“And how clever you are to have chosen this room for these delightful meetings, of which Monsieur Marc has told me,” she continued, her eyes wandering again over the several objects, while her personality completely dominated everything. “Nobody but Lemois would have brought them all together. What a genius he is! Think of his putting that wooden angel where its golden crown can become an aureole in the candle-light: he has done that since my last visit. And that other one—really the rarest thing he owns—in the dark corner by the fireplace. May I tell you about it before he comes back? It is of the fifteenth century, and is called the ‘Bella Nigra’—the Black Virgin. Look at it, all of you, while I hold the candle. You see the face is black, the legend running, ‘I am beautiful though black because the sun has looked at me so long.’ You notice, too, that she has neither arms nor legs—a symbol of nobility, showing she need neither work nor walk, and the triple crown means that she is Queen of Heaven, Earth, and Sea. Why he pokes her in a dark corner I cannot imagine, except that it is just like him to do the queerest things—and say them too. And yet, he is such a dear—and so funny! You cannot think what funny things he does and says until you watch him as I have. Why is it, Monsieur Brierley, that you have never put him into one of your books—you who write such charming stories of our coast? Only this summer something occurred which I laugh over every time I think of it. The Cabourg races were on and the court-yard outside was packed with people who had come for luncheon before the Prix Lagrange was run. They were making a good deal of noise—a thing the old gentleman hates, especially from loudly dressed women. I was at the next table, sheltered from the others, and was enjoying the curious spectacle—such people always interest me—when I noticed Monsieur Lemois rubbing his hands together, talking to himself, his eyes fixed on the group. I knew one of his storms was brewing, and was wondering what would happen, when I saw him start forward as another uproarious laugh escaped one of the most boisterous.

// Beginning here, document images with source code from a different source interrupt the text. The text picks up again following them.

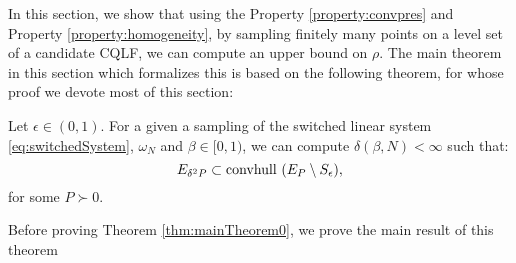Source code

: In this section, we show that using the Property \ref{property:convpres} and Property \ref{property:homogeneity}, by sampling finitely many points on a level set of a candidate CQLF, we can compute an upper bound on $\rho$. The main theorem in this section which formalizes this is based on the following theorem, for whose proof we devote most of this section:

\begin{theorem} \label{thm:mainTheorem0} Let $\epsilon \in (0,1)$. For a given a sampling of the switched linear system \eqref{eq:switchedSystem}, $\omega_N$ and $\beta \in [0,1)$, we can compute $\delta(\beta, N) < \infty$ such that:
\begin{equation}E_{\delta^2P} \subset  \mbox{convhull } (E_P\setminus S_\epsilon),
\end{equation}
for some $P \succ 0$.
\end{theorem}

Before proving Theorem \ref{thm:mainTheorem0}, we prove the main result of this theorem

“‘Mademoiselle,’ he said in his softest and most courteous tone, hat in hand, bowing first to her and then to her male companions; ‘mademoiselle, I love to hear you laugh; I built this place for laughter, but when you laughed so very loud a moment ago my flowers were so ashamed they hung their heads,’ and then he kept on bowing, his hat still in his hand, his face calm, his manner scrupulously polite. Nobody was offended. They seemed to think it was some kind of a compliment; the rebuked woman even turned her head toward the big hydrangeas as if trying to find out how they really felt about it. Oh!—he is too delicious for words.”
And so it went on until before the dinner was over she had captured every man in the room—both by what she said and the way she said it—her eyes flashing like a revolving light, now dim, now brilliant with the thoughts behind them, her white teeth gleaming as she talked. Marc seemed beside himself with pride and happiness. “Never was there such a woman,” he was pouring into Herbert’s ear; “and you should see her pictures and her stables and her gun-room. Really the most extraordinary creature I have ever known! Does just as she pleases—a tramp one day and a duchess the next. And you should watch her at the head of her table in her château—then you will know what a real ‘Grande Dame’ is.”
While the others were crowding about her, Marc eager to anticipate her every wish in the way of cushions, footstools, and the like, I went to find Lemois, who was just outside, his hands laden with a tray of cordials.
“Oh, for years,” he whispered back. “I did not tell you, for I wanted to see your surprise and surrender. It is always the same story with her. She does not live here except for a month or so in the autumn, when the small villa on the bluff above Buezval—two miles from here—is opened; a little box of a place filled with costly bric-à-brac. Her great château—the one in which she really lives—is on an estate of some thousands of acres near Rouen, and is stocked with big game—boar and deer. The marquis—and a great gentleman he was—died some twenty years ago. Madame paints, carves ivories, binds books, shoots, fishes, speaks five languages, has lived all over the world and knows everybody worth knowing. No one in her youth was more beautiful, but the figure has gone, as you see—and it is such a pity, for it was superb; only the eyes and the teeth are left—and the smile. That was always her greatest charm, and still is—except her charities, which never cease.”
Her musical voice was still vibrating through the room as I re-entered.
“No, I don’t agree with you, Monsieur Herbert,” she was saying. “It is shameful that we do not keep closer to the usages and requirements of the old régime. In my time a woman would have excited comment who did not wear her finest gown and her choicest jewels in so select a company as this; and often very extraordinary things happened when any one defied the mandate. I remember one very queer instance which I wish I could tell you about—and it resulted in all sorts of dreadful complications. I became so adept a fibber in consequence that I wasn’t able to speak the truth for months afterward—and all because this most charming girl wouldn’t wear a low gown at one of our dinners.”
Herbert beat the air with his hand. “Keep still, everybody—madame la marquise is going to tell us a story.”
“Madame la marquise is going to do nothing of the kind. She has enough sins of her own to answer for without betraying those of this poor girl.”